Elsewhere, there are proposals for joint audits: two audit firms working on each audit. This is what happens in many European countries where the argument is that it ensures independence and allows smaller audit firms the chance to develop their capacity by sharing work.
Yet another frequently floated solution is to have a committee of investors appoint the auditors. That might be difficult, given how fleeting the holding period is for some shareholders. But those managing tracker funds might be cajoled into becoming involved.
Yet another idea that has so far received little airtime in the current debate is the possibility reforming the ownership rules for audit firms. Currently, only qualified auditors can own audit firms. Paul Boyle, a former chief executive of the Financial Reporting Council—the body that regulates auditors and writes the UK’s corporate governance code—argues that a change in the rules would allow more entrants to the audit market, thus making it more competitive.
Audit market, audit quality
Many in the audit industry concede that these are plausible reform proposals. But the Big Four firms are expected to argue that they miss one big issue: they probably do little to address audit quality.
The argument goes that the reliability of audit is where the scandals come from, the latest being KPMG’s much criticised work on the audit of Carillion, the UK construction giant that failed at the beginning of this year. (This week it also emerged the firm has admitted “misconduct” over regulatory work it did for BNY Mellon, an investment bank).
The Big Four will argue that audit quality issues are being conflated with market issues. One won’t solve the other.
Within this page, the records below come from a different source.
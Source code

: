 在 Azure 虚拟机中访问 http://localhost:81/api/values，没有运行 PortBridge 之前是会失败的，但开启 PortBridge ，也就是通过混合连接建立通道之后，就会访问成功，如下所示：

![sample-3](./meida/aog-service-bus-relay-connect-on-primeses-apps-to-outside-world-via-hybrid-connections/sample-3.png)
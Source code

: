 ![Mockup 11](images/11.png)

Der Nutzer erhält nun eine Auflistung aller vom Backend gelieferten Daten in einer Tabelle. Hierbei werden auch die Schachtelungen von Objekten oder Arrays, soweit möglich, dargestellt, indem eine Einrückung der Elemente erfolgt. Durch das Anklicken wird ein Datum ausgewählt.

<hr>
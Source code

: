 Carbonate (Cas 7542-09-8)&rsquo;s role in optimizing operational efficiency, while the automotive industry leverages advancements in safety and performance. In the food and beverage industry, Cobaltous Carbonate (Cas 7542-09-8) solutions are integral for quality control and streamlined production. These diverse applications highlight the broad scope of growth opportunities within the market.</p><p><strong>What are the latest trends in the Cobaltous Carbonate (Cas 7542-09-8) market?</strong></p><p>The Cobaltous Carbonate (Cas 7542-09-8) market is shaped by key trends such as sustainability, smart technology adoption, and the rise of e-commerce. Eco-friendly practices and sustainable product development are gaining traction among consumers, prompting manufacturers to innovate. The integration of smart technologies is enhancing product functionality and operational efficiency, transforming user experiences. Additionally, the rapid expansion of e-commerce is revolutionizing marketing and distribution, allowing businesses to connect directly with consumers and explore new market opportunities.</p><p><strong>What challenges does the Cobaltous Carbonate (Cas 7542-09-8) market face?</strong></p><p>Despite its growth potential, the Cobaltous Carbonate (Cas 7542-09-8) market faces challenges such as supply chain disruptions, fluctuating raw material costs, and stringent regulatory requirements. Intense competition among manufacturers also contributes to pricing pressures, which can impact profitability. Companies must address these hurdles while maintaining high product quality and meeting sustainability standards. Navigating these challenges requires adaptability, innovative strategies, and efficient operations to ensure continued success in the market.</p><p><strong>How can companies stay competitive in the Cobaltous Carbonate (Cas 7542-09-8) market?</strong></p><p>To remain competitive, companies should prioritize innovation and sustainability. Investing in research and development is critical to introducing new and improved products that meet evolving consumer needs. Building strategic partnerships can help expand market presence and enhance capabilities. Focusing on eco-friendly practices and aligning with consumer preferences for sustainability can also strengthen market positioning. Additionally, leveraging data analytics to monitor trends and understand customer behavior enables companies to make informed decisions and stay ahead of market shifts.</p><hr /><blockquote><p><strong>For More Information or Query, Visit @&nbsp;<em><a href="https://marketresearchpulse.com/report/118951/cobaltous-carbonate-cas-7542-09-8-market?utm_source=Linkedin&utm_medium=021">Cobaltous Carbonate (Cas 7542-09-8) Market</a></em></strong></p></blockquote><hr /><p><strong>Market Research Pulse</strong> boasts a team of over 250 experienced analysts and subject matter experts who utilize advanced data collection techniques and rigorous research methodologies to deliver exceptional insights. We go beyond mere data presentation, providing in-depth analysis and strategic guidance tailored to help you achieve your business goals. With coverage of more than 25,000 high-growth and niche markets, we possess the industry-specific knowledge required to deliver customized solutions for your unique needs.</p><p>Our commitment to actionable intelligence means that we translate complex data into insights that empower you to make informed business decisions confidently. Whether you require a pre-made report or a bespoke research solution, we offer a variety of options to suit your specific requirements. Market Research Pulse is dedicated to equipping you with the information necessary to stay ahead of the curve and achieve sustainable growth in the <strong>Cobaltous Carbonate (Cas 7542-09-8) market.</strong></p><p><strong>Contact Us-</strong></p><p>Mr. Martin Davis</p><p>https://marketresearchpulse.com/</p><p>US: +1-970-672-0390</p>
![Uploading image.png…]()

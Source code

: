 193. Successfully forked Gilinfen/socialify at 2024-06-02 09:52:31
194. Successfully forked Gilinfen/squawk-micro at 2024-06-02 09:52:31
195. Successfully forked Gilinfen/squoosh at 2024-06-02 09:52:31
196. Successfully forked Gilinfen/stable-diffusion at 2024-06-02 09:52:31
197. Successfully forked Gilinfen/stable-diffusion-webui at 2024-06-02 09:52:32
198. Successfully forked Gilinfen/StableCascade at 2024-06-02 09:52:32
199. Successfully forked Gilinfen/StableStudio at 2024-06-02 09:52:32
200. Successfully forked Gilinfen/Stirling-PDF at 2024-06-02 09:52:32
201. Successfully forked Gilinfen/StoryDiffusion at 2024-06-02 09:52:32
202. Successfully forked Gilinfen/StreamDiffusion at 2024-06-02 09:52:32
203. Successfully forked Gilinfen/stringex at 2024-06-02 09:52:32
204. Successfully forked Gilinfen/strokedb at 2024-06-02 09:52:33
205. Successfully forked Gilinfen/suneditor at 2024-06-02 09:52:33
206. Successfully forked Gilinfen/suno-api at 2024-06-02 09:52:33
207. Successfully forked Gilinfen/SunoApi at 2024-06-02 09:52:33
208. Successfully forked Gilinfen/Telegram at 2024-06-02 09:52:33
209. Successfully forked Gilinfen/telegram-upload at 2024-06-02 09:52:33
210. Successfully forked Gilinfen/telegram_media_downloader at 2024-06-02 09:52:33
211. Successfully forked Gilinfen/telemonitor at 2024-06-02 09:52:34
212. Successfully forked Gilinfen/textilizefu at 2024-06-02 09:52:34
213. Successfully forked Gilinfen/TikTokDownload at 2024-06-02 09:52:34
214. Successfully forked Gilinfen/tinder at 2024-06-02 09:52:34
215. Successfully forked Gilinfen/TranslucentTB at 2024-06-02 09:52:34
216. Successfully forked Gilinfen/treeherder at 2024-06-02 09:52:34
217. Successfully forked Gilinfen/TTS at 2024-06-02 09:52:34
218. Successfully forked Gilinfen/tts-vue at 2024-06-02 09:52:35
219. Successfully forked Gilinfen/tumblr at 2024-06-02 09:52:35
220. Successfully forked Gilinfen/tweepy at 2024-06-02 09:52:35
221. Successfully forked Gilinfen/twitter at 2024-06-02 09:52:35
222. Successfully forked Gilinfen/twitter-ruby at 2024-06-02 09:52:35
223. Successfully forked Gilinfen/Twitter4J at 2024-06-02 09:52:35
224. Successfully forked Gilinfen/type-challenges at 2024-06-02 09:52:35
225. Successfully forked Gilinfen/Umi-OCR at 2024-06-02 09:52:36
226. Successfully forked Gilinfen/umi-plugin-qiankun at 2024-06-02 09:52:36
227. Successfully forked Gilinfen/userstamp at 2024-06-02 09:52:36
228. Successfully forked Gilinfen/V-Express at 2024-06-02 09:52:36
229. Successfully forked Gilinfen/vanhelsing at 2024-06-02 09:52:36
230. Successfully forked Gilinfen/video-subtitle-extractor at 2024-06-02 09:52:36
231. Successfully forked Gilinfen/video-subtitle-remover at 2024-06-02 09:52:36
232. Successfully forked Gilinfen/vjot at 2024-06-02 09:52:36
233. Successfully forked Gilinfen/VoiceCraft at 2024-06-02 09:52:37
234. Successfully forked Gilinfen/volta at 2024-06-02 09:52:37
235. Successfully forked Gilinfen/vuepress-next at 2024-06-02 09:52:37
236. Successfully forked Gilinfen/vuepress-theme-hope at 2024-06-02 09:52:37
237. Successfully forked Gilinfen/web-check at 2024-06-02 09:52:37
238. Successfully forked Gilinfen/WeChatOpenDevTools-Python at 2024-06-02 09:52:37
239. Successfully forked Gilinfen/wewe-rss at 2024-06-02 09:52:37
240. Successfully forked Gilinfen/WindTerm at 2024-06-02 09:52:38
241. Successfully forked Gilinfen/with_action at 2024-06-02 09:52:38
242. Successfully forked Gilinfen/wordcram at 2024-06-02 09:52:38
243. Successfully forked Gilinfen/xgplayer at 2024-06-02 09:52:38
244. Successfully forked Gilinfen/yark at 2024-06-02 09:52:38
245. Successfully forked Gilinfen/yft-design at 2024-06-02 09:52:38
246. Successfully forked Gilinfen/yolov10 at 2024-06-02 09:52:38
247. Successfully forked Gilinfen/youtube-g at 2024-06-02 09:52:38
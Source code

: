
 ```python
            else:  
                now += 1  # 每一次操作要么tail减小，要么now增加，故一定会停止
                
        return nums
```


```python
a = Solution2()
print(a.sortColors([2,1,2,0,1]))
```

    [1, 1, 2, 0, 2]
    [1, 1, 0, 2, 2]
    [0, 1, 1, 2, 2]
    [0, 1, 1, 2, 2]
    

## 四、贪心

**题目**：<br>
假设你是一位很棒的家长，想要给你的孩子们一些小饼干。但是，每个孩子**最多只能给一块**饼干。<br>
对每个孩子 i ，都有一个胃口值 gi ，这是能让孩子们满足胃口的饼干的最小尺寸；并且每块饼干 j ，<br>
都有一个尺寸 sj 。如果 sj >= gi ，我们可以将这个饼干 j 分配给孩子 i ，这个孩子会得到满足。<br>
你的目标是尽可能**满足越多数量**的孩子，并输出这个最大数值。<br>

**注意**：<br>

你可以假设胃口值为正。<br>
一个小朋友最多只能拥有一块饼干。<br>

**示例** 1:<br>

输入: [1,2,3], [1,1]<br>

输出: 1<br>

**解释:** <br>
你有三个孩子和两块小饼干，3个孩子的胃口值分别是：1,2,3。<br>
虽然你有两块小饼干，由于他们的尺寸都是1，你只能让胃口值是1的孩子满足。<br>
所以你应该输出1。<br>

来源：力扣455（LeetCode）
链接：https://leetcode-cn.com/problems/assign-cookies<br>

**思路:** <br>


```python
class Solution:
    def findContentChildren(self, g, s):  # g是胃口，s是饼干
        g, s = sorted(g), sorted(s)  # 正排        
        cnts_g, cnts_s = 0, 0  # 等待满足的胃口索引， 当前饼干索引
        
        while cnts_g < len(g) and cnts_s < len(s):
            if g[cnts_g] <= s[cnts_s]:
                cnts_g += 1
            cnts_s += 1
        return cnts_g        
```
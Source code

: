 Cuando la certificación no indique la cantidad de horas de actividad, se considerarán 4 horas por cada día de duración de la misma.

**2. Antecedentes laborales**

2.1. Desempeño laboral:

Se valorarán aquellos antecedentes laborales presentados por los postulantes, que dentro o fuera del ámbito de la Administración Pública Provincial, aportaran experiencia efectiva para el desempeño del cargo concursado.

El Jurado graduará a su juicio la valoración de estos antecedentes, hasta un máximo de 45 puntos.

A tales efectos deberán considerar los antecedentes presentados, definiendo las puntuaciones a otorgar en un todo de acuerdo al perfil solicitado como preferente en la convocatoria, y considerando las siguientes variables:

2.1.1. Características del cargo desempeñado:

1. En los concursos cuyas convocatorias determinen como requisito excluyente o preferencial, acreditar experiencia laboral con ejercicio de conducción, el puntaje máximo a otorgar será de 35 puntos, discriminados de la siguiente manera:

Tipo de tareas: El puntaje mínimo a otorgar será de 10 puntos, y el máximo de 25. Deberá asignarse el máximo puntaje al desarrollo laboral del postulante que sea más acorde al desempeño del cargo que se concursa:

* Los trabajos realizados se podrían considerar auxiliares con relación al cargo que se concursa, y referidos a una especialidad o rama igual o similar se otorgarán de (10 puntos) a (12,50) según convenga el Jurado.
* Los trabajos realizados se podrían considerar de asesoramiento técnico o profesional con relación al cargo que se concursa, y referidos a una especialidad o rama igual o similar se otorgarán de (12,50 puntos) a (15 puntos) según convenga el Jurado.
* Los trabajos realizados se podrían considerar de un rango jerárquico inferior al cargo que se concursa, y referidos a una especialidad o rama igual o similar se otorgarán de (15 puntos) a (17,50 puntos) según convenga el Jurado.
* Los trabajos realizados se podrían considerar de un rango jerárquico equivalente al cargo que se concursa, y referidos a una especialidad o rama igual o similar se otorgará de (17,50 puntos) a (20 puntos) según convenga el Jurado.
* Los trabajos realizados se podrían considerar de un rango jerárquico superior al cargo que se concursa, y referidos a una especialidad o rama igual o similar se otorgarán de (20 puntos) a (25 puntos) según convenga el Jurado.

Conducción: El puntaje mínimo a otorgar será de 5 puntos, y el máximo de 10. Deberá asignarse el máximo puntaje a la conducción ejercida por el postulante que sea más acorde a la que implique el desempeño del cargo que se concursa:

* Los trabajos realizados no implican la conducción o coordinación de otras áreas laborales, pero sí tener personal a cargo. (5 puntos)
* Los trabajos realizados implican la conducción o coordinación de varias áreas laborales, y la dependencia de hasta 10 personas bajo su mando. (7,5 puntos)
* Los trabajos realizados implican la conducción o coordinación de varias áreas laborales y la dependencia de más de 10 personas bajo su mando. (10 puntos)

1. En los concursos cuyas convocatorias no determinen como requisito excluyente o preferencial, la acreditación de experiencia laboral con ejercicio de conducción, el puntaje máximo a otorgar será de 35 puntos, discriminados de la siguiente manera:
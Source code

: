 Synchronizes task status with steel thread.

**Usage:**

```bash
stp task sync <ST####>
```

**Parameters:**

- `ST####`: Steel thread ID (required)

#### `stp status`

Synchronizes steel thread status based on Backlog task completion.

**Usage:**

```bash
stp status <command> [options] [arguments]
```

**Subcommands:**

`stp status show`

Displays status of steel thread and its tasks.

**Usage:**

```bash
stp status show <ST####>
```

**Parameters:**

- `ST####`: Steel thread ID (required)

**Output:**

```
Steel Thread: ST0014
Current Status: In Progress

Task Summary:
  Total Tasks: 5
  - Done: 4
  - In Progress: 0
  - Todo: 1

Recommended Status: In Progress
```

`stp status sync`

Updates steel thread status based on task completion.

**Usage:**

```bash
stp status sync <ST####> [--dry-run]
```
As one audit veteran told Board Agenda this week: “Having different players in a flawed system, doesn’t make the system any better.”
That leads to an argument that the underlying problem is a financial reporting system which now places too much store in telling the future and is accompanied by few obvious statements about the risk involved in compiling and, likewise, reviewing forward looking information. While companies are expected to devine the future, and auditors expected to sign off on it, big shocks remain likely.
Whatever the arguments perhaps the bigger issue is whether government has the appetite, or bandwidth, to invest in significant change. History suggests it will plumb for incremental change, well short of anything significantly disruptive.
More than a decade ago Lord Sharman wrote: “I am completely confident that if audit firms rededicate themselves to their stated obligation of working on behalf of the shareholders then the wind of change will only have blown beneficially for corporate governance.” Sharman may be disappointed with audit as it is now. But his hope also jars with the current zeitgeist, or public sentiment, that companies must be run for a wider group of stakeholders than just stock owners. That alone could be enough to compel government into some form of action.